#### Task to complete:
Copy out each line in the listing below where the word "المطلوب" appears.

#### Data section:
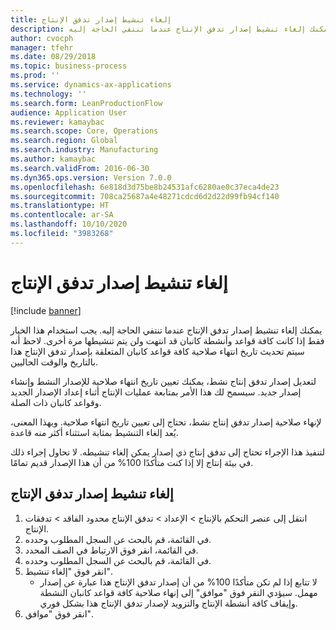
 ```yaml
---
title: إلغاء تنشيط إصدار تدفق الإنتاج
description: يمكنك إلغاء تنشيط إصدار تدفق الإنتاج عندما تنتفي الحاجة إليه.
author: cvocph
manager: tfehr
ms.date: 08/29/2018
ms.topic: business-process
ms.prod: ''
ms.service: dynamics-ax-applications
ms.technology: ''
ms.search.form: LeanProductionFlow
audience: Application User
ms.reviewer: kamaybac
ms.search.scope: Core, Operations
ms.search.region: Global
ms.search.industry: Manufacturing
ms.author: kamaybac
ms.search.validFrom: 2016-06-30
ms.dyn365.ops.version: Version 7.0.0
ms.openlocfilehash: 6e818d3d75be8b24531afc6280ae0c37eca4de23
ms.sourcegitcommit: 708ca25687a4e48271cdcd6d2d22d99fb94cf140
ms.translationtype: HT
ms.contentlocale: ar-SA
ms.lasthandoff: 10/10/2020
ms.locfileid: "3983268"
---
```

# <a name="deactivate-a-production-flow-version"></a>إلغاء تنشيط إصدار تدفق الإنتاج

[!include [banner](../../includes/banner.md)]

يمكنك إلغاء تنشيط إصدار تدفق الإنتاج عندما تنتفي الحاجة إليه. يجب استخدام هذا الخيار فقط إذا كانت كافة قواعد وأنشطة كانبان قد انتهت ولن يتم تنشيطها مرة أخرى. لاحظ أنه سيتم تحديث تاريخ انتهاء صلاحية كافة قواعد كانبان المتعلقة بإصدار تدفق الإنتاج هذا بالتاريخ والوقت الحاليين. 

لتعديل إصدار تدفق إنتاج نشط، يمكنك تعيين تاريخ انتهاء صلاحية للإصدار النشط وإنشاء إصدار جديد. سيسمح لك هذا الأمر بمتابعة عمليات الإنتاج أثناء إعداد الإصدار الجديد وقواعد كانبان ذات الصلة. 

لإنهاء صلاحية إصدار تدفق إنتاج نشط، تحتاج إلى تعيين تاريخ انتهاء صلاحية. وبهذا المعنى، يُعد إلغاء التنشيط بمثابة استثناء أكثر منه قاعدة. 

لتنفيذ هذا الإجراء تحتاج إلى تدفق إنتاج ذي إصدار يمكن إلغاء تنشيطه. لا تحاول إجراء ذلك في بيئة إنتاج إلا إذا كنت متأكدًا 100% من أن هذا الإصدار قديم تمامًا.


## <a name="deactivate-a-production-flow-version"></a>إلغاء تنشيط إصدار تدفق الإنتاج
1. انتقل إلى عنصر التحكم بالإنتاج > الإعداد > تدفق الإنتاج محدود الفاقد > تدفقات الإنتاج.
2. في القائمة، قم بالبحث عن السجل المطلوب وحدده.
3. في القائمة، انقر فوق الارتباط في الصف المحدد.
4. في القائمة، قم بالبحث عن السجل المطلوب وحدده.
5. انقر فوق "إلغاء تنشيط".
    * لا تتابع إذا لم تكن متأكدًا 100% من أن إصدار تدفق الإنتاج هذا عبارة عن إصدار مهمل. سيؤدي النقر فوق "موافق" إلى إنهاء صلاحية كافة قواعد كانبان النشطة وإيقاف كافة أنشطة الإنتاج والتزويد لإصدار تدفق الإنتاج هذا بشكل فوري.  
6. انقر فوق "موافق".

#### Finished task:
2. في القائمة، قم بالبحث عن السجل المطلوب وحدده.
4. في القائمة، قم بالبحث عن السجل المطلوب وحدده.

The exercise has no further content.